Amezaiku is not only an art form, but also it is a piece of Japanese history. It all started in the Heian period when people would bring in the works of art as offerings for the temples in Kyoto. In the beginning of the Amezaiku making, many artisans made birds, which earned the name "candy bird." However, as creators began increasing the variety of designs the sold, the name changed to Amezaiku, or "candy craft". This form of art has been passed down for generations. Craftsmen each have their own way of doing Amezaiku. Sometimes the candy is cartoon-like and feature cute original characters. Other variations are amazingly realistic representations of nature. The application can also vary. Artists not only create figurines, but sometimes even centerpieces for a table. Unfortunately, Amezaiku is seeing a bit of a decline. However, some artisans have taken it upon themselves to continue the tradition and support the dying art.

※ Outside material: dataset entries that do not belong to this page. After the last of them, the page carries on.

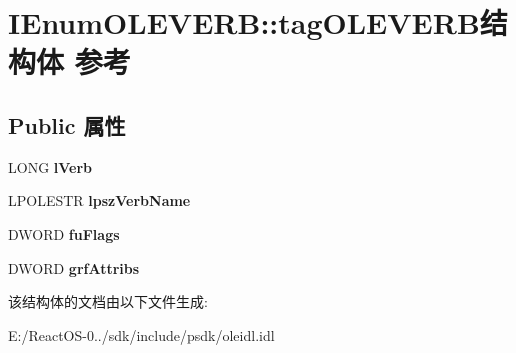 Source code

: \hypertarget{struct_i_enum_o_l_e_v_e_r_b_1_1tag_o_l_e_v_e_r_b}{}\section{I\+Enum\+O\+L\+E\+V\+E\+RB\+:\+:tag\+O\+L\+E\+V\+E\+R\+B结构体 参考}
\label{struct_i_enum_o_l_e_v_e_r_b_1_1tag_o_l_e_v_e_r_b}
\subsection*{Public 属性}
\begin{DoxyCompactItemize}
\item 
\mbox{\label{struct_i_enum_o_l_e_v_e_r_b_1_1tag_o_l_e_v_e_r_b_a4b1b7d06e6ed70e233a741782f520a49}} 
L\+O\+NG {\bfseries l\+Verb}
\item 
\mbox{\label{struct_i_enum_o_l_e_v_e_r_b_1_1tag_o_l_e_v_e_r_b_ac63bc902dcf6a34a48b0507d5ab47404}} 
L\+P\+O\+L\+E\+S\+TR {\bfseries lpsz\+Verb\+Name}
\item 
\mbox{\label{struct_i_enum_o_l_e_v_e_r_b_1_1tag_o_l_e_v_e_r_b_a112eda41ad6544a3788b3b8787e78e8b}} 
D\+W\+O\+RD {\bfseries fu\+Flags}
\item 
\mbox{\label{struct_i_enum_o_l_e_v_e_r_b_1_1tag_o_l_e_v_e_r_b_a6cfd70a9a9a8580acbd11afc749784aa}} 
D\+W\+O\+RD {\bfseries grf\+Attribs}
\end{DoxyCompactItemize}


该结构体的文档由以下文件生成\+:\begin{DoxyCompactItemize}
\item 
E\+:/\+React\+O\+S-\/0../sdk/include/psdk/oleidl.\+idl\end{DoxyCompactItemize}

Amezaiku is typically made from a sugar that is made from rice or potato starch, called Mizuame. The sugar is then heated up to around 90 degrees Celsius, or 200 degrees Fahrenheit. Artisans regulate the recipe for the most optimal looks. Food dye kneaded in for color and painted on for details such as the eyes. Sometimes, the artist would use air to create a balloon-like structure in a particular design. However, it is not allowed to use a straw and one's own breath, as it is seen as unhygienic. The sugary pieces are sometimes placed on a wooden stick for the creating process and the handling. These artists have to work with accuracy and speed, for the sugar hardens over a short period of time. Creating Amezaiku can be physically taxing. Craftsmen are required to lift and maneuver packages of sugar, kneed the sugar, and working quickly. Great detail and a steady hand is obvious in the designs.

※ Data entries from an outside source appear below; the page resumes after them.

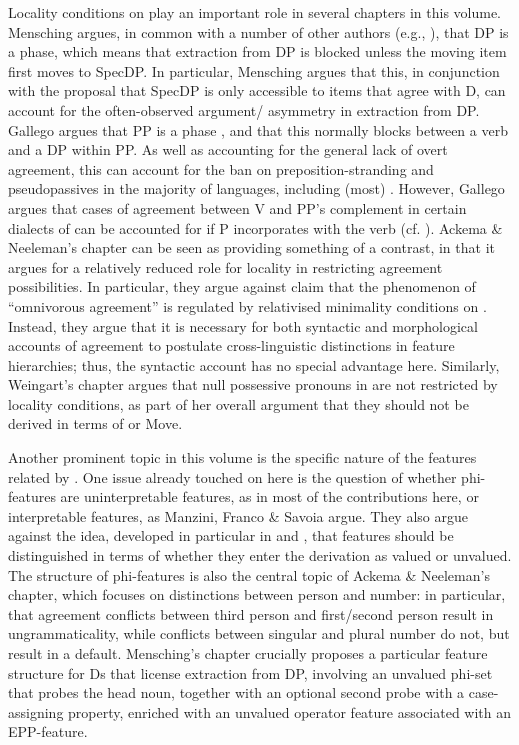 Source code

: \documentclass[output=paper]{langsci/langscibook}
\begin{document}
Locality conditions on  play an important role in several chapters in this volume. Mensching argues, in common with a number of other authors (e.g., \citealt{Svenonius2004,Bošković2005,Heck2009,Reeve2018}), that DP is a phase, which means that extraction from DP is blocked unless the moving item first moves to SpecDP. In particular, Mensching argues that this, in conjunction with the proposal that SpecDP is only accessible to items that agree with D, can account for the often-observed argument\slash {} asymmetry in extraction from DP. Gallego argues that PP is a phase \citep{Abels2003,Abels2012}, and that this normally blocks  between a verb and a DP within PP. As well as accounting for the general lack of overt agreement, this can account for the ban on preposition-stranding and pseudopassives in the majority of languages, including (most)  \citep{Law2006}. However, Gallego argues that cases of agreement between V and PP’s complement in certain dialects of  can be accounted for if P incorporates with the verb (cf. \citealt{Hornstein1981,Law2006}). Ackema \& Neeleman’s chapter can be seen as providing something of a contrast, in that it argues for a relatively reduced role for locality in restricting agreement possibilities. In particular, they argue against  claim that the phenomenon of ``omnivorous agreement'' is regulated by relativised minimality conditions on . Instead, they argue that it is necessary for both syntactic and morphological accounts of agreement to postulate cross-linguistic distinctions in feature hierarchies; thus, the syntactic account has no special advantage here. Similarly, Weingart’s chapter argues that null possessive pronouns in  are not restricted by locality conditions, as part of her overall argument that they should not be derived in terms of  or Move.

Another prominent topic in this volume is the specific nature of the features related by . One issue already touched on here is the question of whether phi-features are uninterpretable features, as in most of the contributions here, or interpretable features, as Manzini, Franco \& Savoia argue. They also argue against the idea, developed in particular in \citet{Chomsky2000} and \citet{Pesetsky2007}, that features should be distinguished in terms of whether they enter the derivation as valued or unvalued. The structure of phi-features is also the central topic of Ackema \& Neeleman’s chapter, which focuses on distinctions between person and number: in particular, that agreement conflicts between third person and first\slash second person result in ungrammaticality, while conflicts between singular and plural number do not, but result in a default. Mensching’s chapter crucially proposes a particular feature structure for Ds that license extraction from DP, involving an unvalued phi-set that probes the head noun, together with an optional second probe with a case-assigning property, enriched with an unvalued operator feature associated with an EPP-feature.
\end{document}
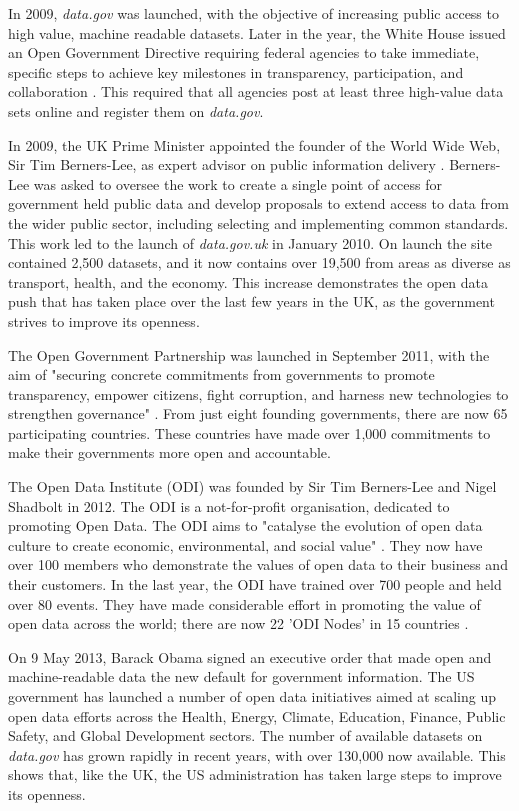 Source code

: \documentclass[authoryearcitations]{UoYCSproject}
\begin{document}
In 2009, \textit{data.gov} was launched, with the objective of increasing public access to high value, machine readable datasets. Later in the year, the White House issued an Open Government Directive requiring federal agencies to take immediate, specific steps to achieve key milestones in transparency, participation, and collaboration \citep{Orszag2009}. This required that all agencies post at least three high-value data sets online and register them on \textit{data.gov}.

In 2009, the UK Prime Minister appointed the founder of the World Wide Web, Sir Tim Berners-Lee, as expert advisor on public information delivery \citep{CabinetOffice2009}. Berners-Lee was asked to oversee the work to create a single point of access for government held public data and develop proposals to extend access to data from the wider public sector, including selecting and implementing common standards. This work led to the launch of \textit{data.gov.uk} in January 2010. On launch the site contained 2,500 datasets, and it now contains over 19,500 from areas as diverse as transport, health, and the economy. This increase demonstrates the open data push that has taken place over the last few years in the UK, as the government strives to improve its openness.

The Open Government Partnership was launched in September 2011, with the aim of "securing concrete commitments from governments to promote transparency, empower citizens, fight corruption, and harness new technologies to strengthen governance" \citep{OpenGovernmentPartnership}. From just eight founding governments, there are now 65 participating countries. These countries have made over 1,000 commitments to make their governments more open and accountable.

The Open Data Institute (ODI) was founded by Sir Tim Berners-Lee and Nigel Shadbolt in 2012. The ODI is a not-for-profit organisation, dedicated to promoting Open Data. The ODI aims to "catalyse the evolution of open data culture to create economic, environmental, and social value" \citep{TheOpenDataInstitute}. They now have over 100 members who demonstrate the values of open data to their business and their customers. In the last year, the ODI have trained over 700 people and held over 80 events. They have made considerable effort in promoting the value of open data across the world; there are now 22 'ODI Nodes' in 15 countries \citep{TheOpenDataInstitute2015a}.

On 9 May 2013, Barack Obama signed an executive order \citep{TheWhiteHouse-OfficeofthePressSecretary2013} that made open and machine-readable data the new default for government information. The US government has launched a number of open data initiatives aimed at scaling up open data efforts across the Health, Energy, Climate, Education, Finance, Public Safety, and Global Development sectors. The number of available datasets on \textit{data.gov} has grown rapidly in recent years, with over 130,000 now available. This shows that, like the UK, the US administration has taken large steps to improve its openness.
\end{document}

TodayAmezaiku, although a very traditional form of art, can be seen in some modern forms as well. Sometimes, the sugar is formed into recognizable icons of pop culture such as Pikachu, Hello Kitty, or pop stars. Some artists travel and show their amazing talent in shows or fairs. Others start workshops to teach people a little about creating the art. Some like to buy these miniature forms of art for themselves or as a unique gift. These sweet treats are both pleasing to the palate and to the eye. This form of art has spread its influence around the world, drawing in people with its colorful designs and rich history.
Next time you find yourself in Japan, find a place that makes Amezaiku. Watch as the intricate art unfolds before your eyes in a beautiful display of craftsmanship and talent. You might even take home one of the sweet, sugary designs if the price is right.